2018-belongs-to-matthew-shipp

2018 Belongs to Matthew Shipp

The fearless pianist drops two albums on ESP-Disk... for starters.

Zero
Matthew Shipp
ESP-Disk
23 Feb 2018
Sonic Fiction
Matthew Shipp Quartet
ESP-Disk
2 March 2018

“They told me in school that I had to do something with my life. So I guess maybe this is doing something with your life. But I would be happy doing nothing. People say you would be bored with doing nothing, but I find nothing to be extremely pregnant with potential and satisfying in and of itself.”

These words were spoken by pianist Matthew Shipp on a summer night at New York club The Stone last year. He delivered a (non) lecture on nothingness to precede his solo album Zero. This hour-long lecture is captured on a bonus disc that is packaged with the early pressings of the album, and Shipp’s remarks about doing nothing sound strange at first. Here is a guy who has released two albums in early 2018 after switching labels and has collaborated with Ivo Perelman, Roscoe Mitchell, and Daniel Carter for three more 2018. Oh, and that album with Ivo Perelman will be a triple album. Yeah, who would be happy doing nothing now?

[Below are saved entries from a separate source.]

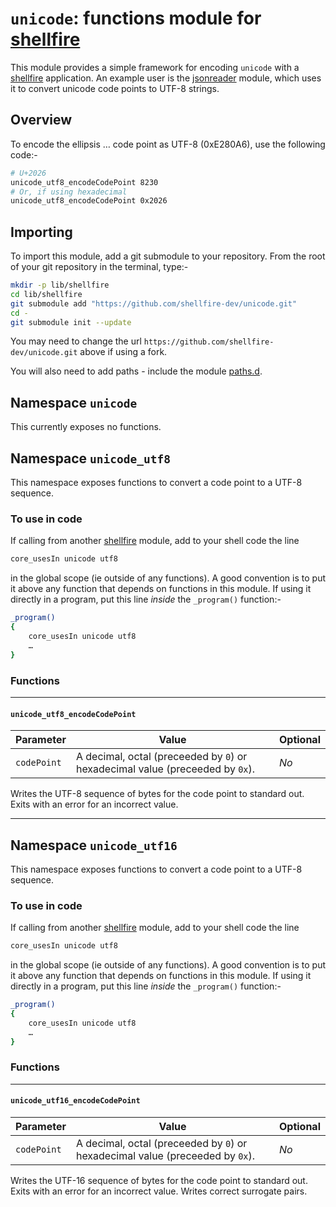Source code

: # `unicode`: functions module for [shellfire]

This module provides a simple framework for encoding `unicode` with a [shellfire] application. An example user is the [jsonreader] module, which uses it to convert unicode code points to UTF-8 strings.

## Overview

To encode the ellipsis … code point as UTF-8 (0xE280A6), use the following code:-

```bash
# U+2026
unicode_utf8_encodeCodePoint 8230
# Or, if using hexadecimal
unicode_utf8_encodeCodePoint 0x2026
```

## Importing

To import this module, add a git submodule to your repository. From the root of your git repository in the terminal, type:-
```bash
mkdir -p lib/shellfire
cd lib/shellfire
git submodule add "https://github.com/shellfire-dev/unicode.git"
cd -
git submodule init --update
```

You may need to change the url `https://github.com/shellfire-dev/unicode.git` above if using a fork.

You will also need to add paths - include the module [paths.d].

## Namespace `unicode`

This currently exposes no functions.


## Namespace `unicode_utf8`

This namespace exposes functions to convert a code point to a UTF-8 sequence.

### To use in code

If calling from another [shellfire] module, add to your shell code the line
```bash
core_usesIn unicode utf8
```
in the global scope (ie outside of any functions). A good convention is to put it above any function that depends on functions in this module. If using it directly in a program, put this line _inside_ the `_program()` function:-

```bash
_program()
{
	core_usesIn unicode utf8
	…
}
```

### Functions

***
#### `unicode_utf8_encodeCodePoint`

|Parameter|Value|Optional|
|---------|-----|--------|
|`codePoint`|A decimal, octal (preceeded by `0`) or hexadecimal value (preceeded by `0x`).|_No_|

Writes the UTF-8 sequence of bytes for the code point to standard out. Exits with an error for an incorrect value.

***
## Namespace `unicode_utf16`

This namespace exposes functions to convert a code point to a UTF-8 sequence.

### To use in code

If calling from another [shellfire] module, add to your shell code the line
```bash
core_usesIn unicode utf8
```
in the global scope (ie outside of any functions). A good convention is to put it above any function that depends on functions in this module. If using it directly in a program, put this line _inside_ the `_program()` function:-

```bash
_program()
{
	core_usesIn unicode utf8
	…
}
```

### Functions

***
#### `unicode_utf16_encodeCodePoint`

|Parameter|Value|Optional|
|---------|-----|--------|
|`codePoint`|A decimal, octal (preceeded by `0`) or hexadecimal value (preceeded by `0x`).|_No_|

Writes the UTF-16 sequence of bytes for the code point to standard out. Exits with an error for an incorrect value. Writes correct surrogate pairs.


[swaddle]: https://github.com/raphaelcohn/swaddle "Swaddle homepage"
[shellfire]: https://github.com/shellfire-dev "shellfire homepage"
[core]: https://github.com/shellfire-dev/core "shellfire core module homepage"
[paths.d]: https://github.com/shellfire-dev/paths.d "paths.d shellfire module homepage"
[github api]: https://github.com/shellfire-dev/github "github shellfire module homepage"
[jsonwriter]: https://github.com/shellfire-dev/jsonwriter "jsonwriter shellfire module homepage"
[jsonreader]: https://github.com/shellfire-dev/jsonreader "jsonreader shellfire module homepage"
[urlencode]: https://github.com/shellfire-dev/urlencode "urlencode shellfire module homepage"
[unicode]: https://github.com/shellfire-dev/unicode "unicode shellfire module homepage"
[version]: https://github.com/shellfire-dev/version "version shellfire module homepage"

But Shipp’s concept of nothingness is much more abstract than just lying in bed all day. I recently came across a very old quote that flatly stated that the idea of earning a living was a modern fallacy. Everyone needs to “contribute to society”, so we develop more positions to fill in the workplace and more junk to justify the existence of these positions to the point where we have a pile of waste the size of Texas floating around in an ocean somewhere. Yet the virtues of doing nothing get slapped out of our hand, constantly being mistaken for laziness.

Matthew Shipp takes the idea of nothing, of absolute zero, very seriously. In his mind, names for musical genres are meaningless. Several times in his lecture, he states that the word “jazz” is meaningless to him. Music writers have been calling his music jazz for many years now because that’s pretty much a default setting. He frequently improvises on the piano, he performs with other musicians who are considered to be jazz musicians, he’s covered works by Duke Ellington and John Coltrane, and he’s frequently written about in publications such as Down Beat and All About Jazz. So what’s not jazzy about him? But that’s just a semantic question. If you want to go down that rabbit hole, then you need to start questioning words all around you. You know, “why is a ‘chair’ called a ‘chair’?”

If you have heard anything by Shipp before, you’ll know that the albums Zero and Sonic Fiction are unique in the realm of piano jazz (There’s that word again, but I need to use it out of convenience!). The title track of the former album is a gift basket of 12-tone bursts, quiet ruminations, and rhythms that go in and out of swing at will. Shipp’s disjointed sense of harmony hardly ever takes a backseat, constantly giving your ears something to stretch for. Even when the tempo is sped up from “Cosmic Sea” to “Zero Skip and a Jump”, the angular structure never rests. For all of Shipp’s forceful attack, there never are moments when he makes the piano absolutely roar. He is capable of it too, we’ve heard him do it before. Perhaps his fascination with nothingness and the concept of zero is translating to a certain dynamic restraint. Maybe he feels like he’s been there, done that, time to scoot on over to a new set of tricks.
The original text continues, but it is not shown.